All the trajectories will finish either after reaching the maximum simulation time max_time_fs or whenever the callback function terminate_cb is satisfied.
ensemble = Ensembles.run_dynamics(sim, (0.0, max_time), distribution; selection=traj_start:traj_end, dt=step, trajectories=traj_num,
output=OutputTrajectory(atoms, cell, cur_folder, surface, string(e_tran), models_mult, traj_start, v_models_error, save_errors),
callback=terminate_cb, ensemble_algorithm=EnsembleDistributed(), saveat=(0.0:austrip(1.0*u"fs"):austrip(max_time_fs*u"fs")))
Postprocess
After the simulation is over, we execute the ensemble_processing function that allows us to calculate our final reaction (sticking) probability prob_reac_all.

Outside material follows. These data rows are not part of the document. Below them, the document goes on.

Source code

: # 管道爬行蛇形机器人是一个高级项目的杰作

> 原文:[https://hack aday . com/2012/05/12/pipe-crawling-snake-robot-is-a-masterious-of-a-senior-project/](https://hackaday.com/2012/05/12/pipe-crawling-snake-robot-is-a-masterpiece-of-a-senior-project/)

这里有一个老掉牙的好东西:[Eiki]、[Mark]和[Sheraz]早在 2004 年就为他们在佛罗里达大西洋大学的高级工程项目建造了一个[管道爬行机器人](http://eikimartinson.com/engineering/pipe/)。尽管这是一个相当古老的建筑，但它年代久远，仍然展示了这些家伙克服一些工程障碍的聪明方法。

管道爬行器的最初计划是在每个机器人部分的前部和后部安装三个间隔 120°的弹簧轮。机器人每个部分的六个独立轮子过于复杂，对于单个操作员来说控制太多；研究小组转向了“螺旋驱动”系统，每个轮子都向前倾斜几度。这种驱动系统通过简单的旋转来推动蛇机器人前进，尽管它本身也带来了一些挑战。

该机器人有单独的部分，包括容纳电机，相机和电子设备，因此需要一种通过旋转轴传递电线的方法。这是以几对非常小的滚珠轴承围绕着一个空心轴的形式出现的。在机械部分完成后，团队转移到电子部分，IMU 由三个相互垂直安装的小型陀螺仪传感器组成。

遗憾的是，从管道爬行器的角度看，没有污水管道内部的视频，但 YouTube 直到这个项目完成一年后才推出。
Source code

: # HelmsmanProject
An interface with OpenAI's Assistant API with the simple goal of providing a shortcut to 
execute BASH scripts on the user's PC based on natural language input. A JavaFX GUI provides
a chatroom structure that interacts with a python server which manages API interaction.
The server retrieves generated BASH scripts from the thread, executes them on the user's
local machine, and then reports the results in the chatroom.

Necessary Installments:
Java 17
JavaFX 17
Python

output_data, atoms_all, n_scat, n_reac, n_nondef = ensemble_processing(ensemble, dist_cutoff, scat_cutoff, atoms, cell, surface, e_tran, cur_folder, Int(n_atoms_layer))

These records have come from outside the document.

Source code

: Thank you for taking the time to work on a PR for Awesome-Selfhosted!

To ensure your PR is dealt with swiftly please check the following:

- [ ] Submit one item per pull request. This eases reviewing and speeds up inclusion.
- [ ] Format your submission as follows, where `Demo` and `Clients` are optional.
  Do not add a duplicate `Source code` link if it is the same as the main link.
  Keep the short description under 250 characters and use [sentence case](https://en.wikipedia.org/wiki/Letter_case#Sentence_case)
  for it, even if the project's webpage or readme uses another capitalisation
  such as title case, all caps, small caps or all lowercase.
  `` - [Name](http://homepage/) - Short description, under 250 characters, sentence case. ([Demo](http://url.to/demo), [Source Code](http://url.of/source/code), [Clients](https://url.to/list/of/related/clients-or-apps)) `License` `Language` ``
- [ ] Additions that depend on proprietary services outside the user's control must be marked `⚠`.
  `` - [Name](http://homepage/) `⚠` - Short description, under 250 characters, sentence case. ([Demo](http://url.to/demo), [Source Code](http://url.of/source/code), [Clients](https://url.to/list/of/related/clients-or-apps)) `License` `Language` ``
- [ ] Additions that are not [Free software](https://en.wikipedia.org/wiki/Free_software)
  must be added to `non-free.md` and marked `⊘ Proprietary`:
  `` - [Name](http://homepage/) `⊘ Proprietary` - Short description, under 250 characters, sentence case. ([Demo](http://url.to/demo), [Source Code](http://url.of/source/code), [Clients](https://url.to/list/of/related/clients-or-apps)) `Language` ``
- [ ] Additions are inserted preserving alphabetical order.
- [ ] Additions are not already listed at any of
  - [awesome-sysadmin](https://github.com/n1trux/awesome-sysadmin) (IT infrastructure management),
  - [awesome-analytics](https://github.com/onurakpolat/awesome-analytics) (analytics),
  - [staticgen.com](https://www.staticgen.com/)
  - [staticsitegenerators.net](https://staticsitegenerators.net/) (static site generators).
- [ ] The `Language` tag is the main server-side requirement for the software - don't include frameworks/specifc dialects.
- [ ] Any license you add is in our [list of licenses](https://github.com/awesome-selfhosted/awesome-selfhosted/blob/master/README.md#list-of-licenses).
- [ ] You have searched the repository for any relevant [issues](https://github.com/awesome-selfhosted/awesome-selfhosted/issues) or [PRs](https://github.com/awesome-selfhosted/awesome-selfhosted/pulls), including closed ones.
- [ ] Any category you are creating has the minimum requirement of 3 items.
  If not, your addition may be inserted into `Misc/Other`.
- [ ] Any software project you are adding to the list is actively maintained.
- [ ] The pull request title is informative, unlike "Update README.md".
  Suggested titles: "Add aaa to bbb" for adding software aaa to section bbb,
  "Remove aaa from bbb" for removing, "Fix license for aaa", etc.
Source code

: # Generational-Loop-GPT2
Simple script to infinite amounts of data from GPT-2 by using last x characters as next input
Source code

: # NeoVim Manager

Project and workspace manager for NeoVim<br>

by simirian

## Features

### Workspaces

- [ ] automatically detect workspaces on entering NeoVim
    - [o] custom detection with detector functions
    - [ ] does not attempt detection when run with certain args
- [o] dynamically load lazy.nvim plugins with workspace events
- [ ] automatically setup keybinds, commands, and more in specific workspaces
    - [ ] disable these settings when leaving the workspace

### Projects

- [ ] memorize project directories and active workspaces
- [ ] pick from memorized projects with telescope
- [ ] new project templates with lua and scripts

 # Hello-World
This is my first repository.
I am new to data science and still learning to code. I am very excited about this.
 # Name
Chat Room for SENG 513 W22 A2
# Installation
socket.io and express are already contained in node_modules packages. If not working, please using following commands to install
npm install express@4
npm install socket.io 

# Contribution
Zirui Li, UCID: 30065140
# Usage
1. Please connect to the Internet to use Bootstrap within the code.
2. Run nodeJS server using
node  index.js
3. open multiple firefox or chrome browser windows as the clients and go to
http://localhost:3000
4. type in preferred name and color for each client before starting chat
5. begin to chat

n_traj_all = n_scat + n_reac + n_nondef
prob_reac_all = n_reac/n_traj_all
We end the simulation by printing the output file containing our final results.
labels = ["n_scattering: ", "n_reaction: ", "n_nondefined: ", "reaction_probability: "]
results =[n_scat, n_reac, n_nondef, prob_reac_all]
writedlm("$(cur_folder)$(surface)_Et$(e_tran)_results_$(traj_start)to$(traj_end).log", zip(labels,results))